By Nigel M Smith | Indiewire May 10, 2012 at 1:13PM
Scott: I think it all comes down to story. I talked to one of the writers from "Dark Shadows" and he said that we weren't so much writers as we were thieves, but we did steal from the best. I think that even though children couldn't reference "Turn of the Screw," "Jane Eyre, "Wuthering Heights," or "The Picture of Dorian Gray," they still recognized a good story and a good story is enduring.
On What it Was Like to Be On the Film Set of "Dark Shadows," Compared to the TV Show
Parker: We were dizzy with excitement, you can only imagine. It's remarkable that this TV show that we did so long ago has inspired these amazing talents. I was thrilled with the casting and thrilled to meet everyone. We were taken to the studio and the costume department where Colleen Atwood put us in our dresses, then whisked off to the sets themselves. They were just remarkable. It was so grand. The scene was a party and Alice Cooper was performing and we made entrance. Kathryn, Jonathan and I, then David behind us. We nodded to Johnny Depp and he nodded at us. He said to Jonathan that none of us would be here if it weren't for you. He was very gracious and warm. So was Tim Burton. It was very exciting set. They said they were watching the episodes in the makeup room every morning!
Scott: I just stood there with Lara Parker in the middle of this ballroom set and it was so reminiscent of back in 1966-67, but it was so lavish. To walk down the cobble streets of Pinewood Studios and see Collinswood come alive, it was very much as I imagined it, but there you had the entire town! It was just wonderful to see it all come alive.
On Meeting Their Feature Film Counterparts
Scott: She's only a year older than I was when I started and it was really wonderful to chat with her and see this beautiful delicate young woman.
Parker: We talked for about ten minutes. She came out of her dressing room for a minute. She did not ask me for my advice, which I was prepared to give her, but she was intrigued. She didn't know Angelique was from Martinique. She was very intrigued to find out that Angelique had French origins like herself. She said the part was truly a gift, that it had many layers and that she was thrilled to be playing it. She looked gorgeous.

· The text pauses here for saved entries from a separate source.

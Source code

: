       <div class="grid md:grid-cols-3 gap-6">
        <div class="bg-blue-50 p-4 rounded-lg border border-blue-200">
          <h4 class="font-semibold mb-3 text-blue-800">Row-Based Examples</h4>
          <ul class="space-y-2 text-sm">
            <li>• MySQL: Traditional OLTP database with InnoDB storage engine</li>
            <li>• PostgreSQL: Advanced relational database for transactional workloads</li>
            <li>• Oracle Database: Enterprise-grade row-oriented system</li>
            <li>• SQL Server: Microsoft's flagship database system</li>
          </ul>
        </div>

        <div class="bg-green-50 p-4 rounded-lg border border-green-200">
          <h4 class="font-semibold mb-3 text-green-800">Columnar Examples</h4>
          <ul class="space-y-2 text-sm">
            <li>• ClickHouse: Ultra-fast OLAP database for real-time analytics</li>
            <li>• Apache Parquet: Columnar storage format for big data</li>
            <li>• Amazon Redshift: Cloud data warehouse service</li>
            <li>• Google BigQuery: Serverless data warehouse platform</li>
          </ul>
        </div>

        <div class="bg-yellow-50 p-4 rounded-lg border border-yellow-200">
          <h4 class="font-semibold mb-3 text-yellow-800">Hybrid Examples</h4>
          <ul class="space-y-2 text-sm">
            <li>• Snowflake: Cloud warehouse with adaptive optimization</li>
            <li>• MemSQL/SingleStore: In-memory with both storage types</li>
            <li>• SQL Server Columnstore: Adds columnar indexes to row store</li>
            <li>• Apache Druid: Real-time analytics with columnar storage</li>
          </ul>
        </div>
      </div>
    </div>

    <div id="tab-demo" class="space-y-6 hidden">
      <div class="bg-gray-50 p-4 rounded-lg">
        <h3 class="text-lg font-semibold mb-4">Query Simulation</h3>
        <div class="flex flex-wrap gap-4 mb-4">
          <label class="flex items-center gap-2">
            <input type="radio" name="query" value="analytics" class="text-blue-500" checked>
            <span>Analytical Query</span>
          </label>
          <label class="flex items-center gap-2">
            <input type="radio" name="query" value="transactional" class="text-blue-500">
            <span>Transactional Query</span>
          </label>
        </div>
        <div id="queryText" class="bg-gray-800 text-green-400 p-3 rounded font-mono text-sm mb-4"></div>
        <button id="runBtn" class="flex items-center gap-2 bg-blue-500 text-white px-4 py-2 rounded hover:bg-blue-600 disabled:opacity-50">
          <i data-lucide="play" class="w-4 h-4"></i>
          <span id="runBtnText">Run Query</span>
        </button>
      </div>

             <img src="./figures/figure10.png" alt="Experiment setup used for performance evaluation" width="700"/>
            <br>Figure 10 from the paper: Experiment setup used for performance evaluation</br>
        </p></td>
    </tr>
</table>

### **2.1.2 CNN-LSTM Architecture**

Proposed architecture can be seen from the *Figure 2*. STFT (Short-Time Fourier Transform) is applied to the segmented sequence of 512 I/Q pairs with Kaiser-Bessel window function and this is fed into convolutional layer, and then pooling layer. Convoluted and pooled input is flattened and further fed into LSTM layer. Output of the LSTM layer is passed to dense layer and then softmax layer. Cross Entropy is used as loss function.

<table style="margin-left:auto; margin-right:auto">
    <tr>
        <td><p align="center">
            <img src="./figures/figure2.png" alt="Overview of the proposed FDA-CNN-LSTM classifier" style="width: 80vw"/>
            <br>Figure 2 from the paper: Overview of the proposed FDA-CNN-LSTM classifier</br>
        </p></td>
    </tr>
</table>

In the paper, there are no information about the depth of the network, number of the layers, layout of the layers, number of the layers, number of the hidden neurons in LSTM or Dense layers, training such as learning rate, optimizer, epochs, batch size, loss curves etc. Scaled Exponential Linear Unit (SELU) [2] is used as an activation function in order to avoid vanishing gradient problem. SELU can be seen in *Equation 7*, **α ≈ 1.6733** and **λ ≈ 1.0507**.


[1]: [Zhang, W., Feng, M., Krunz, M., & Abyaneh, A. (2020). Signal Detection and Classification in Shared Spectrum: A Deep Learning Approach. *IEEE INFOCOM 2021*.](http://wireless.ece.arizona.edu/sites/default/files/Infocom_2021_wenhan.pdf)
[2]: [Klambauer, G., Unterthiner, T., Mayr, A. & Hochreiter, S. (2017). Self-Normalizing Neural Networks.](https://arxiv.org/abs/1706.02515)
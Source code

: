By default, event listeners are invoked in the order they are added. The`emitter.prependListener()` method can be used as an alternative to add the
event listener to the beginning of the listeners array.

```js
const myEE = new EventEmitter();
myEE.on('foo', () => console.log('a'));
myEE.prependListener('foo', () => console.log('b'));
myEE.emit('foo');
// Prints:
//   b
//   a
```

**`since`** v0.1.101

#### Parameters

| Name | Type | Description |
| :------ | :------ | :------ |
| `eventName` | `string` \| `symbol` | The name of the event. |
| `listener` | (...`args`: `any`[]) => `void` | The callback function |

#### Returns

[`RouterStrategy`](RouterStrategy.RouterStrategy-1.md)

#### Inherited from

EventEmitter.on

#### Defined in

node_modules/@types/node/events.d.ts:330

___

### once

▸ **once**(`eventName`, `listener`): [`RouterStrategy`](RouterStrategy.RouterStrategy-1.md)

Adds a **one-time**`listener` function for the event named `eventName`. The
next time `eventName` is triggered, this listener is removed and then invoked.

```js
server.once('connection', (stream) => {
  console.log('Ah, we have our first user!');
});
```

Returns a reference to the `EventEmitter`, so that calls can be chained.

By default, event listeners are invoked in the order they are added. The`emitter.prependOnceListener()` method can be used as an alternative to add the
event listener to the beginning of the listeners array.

Fondest Memory of Jonathan Frid
Parker: My fondest memory was when we did the auditions. I auditioned with him and the scene was where I'm begging him not to abandon me because I love him so much. We finished rehearsing the scene, he turned to me and said before we went on the camera, "You know she's a witch don't you?" Which I didn't know, I had no idea she was a witch. I thought she was a servant girl who was in love with her master, and I said "No, she's a witch?," and he said, "Yes."
So we did the scene and I put a little spin on it at the end; I looked at the camera and did that 'hell hath no fury like a woman scorned look' and I got the part. I think it was because he had coached me in that way.
Scott: My first memory of him was when Maggie Evans first meets Barnabas Collins in the Collinsport diner. There's a beautiful moment when these two people, both of them very much outsiders, have a long scene in which you can see them bonding. I think that Dan Curtis wanted that chemistry that Jonathan Frid and I had from the beginning, and that inspired him to create the character of Josette and this long lost love of Barnabas. It was a really lovely scene. It was Jonathan's first week on the show. Maggie Evans, who works at the Collinsport diner, is closing up and you can see that she's tired and she's about to go out the door. Then there's this face in the window and it's Barnabas Collins. He says, "I didn't see you were closing," and against her better judgment she lets him in, makes a fresh pot of coffee, and the two of them sit down and talk. It's my favorite scene of all the episodes that I ever did.
He was so warm and he had a whimsical sense of humor, but he was also very down to earth. There are two words that Johnny Depp used to describe Jonathan that I completely agree with -- he was "elegant" and he was "magical."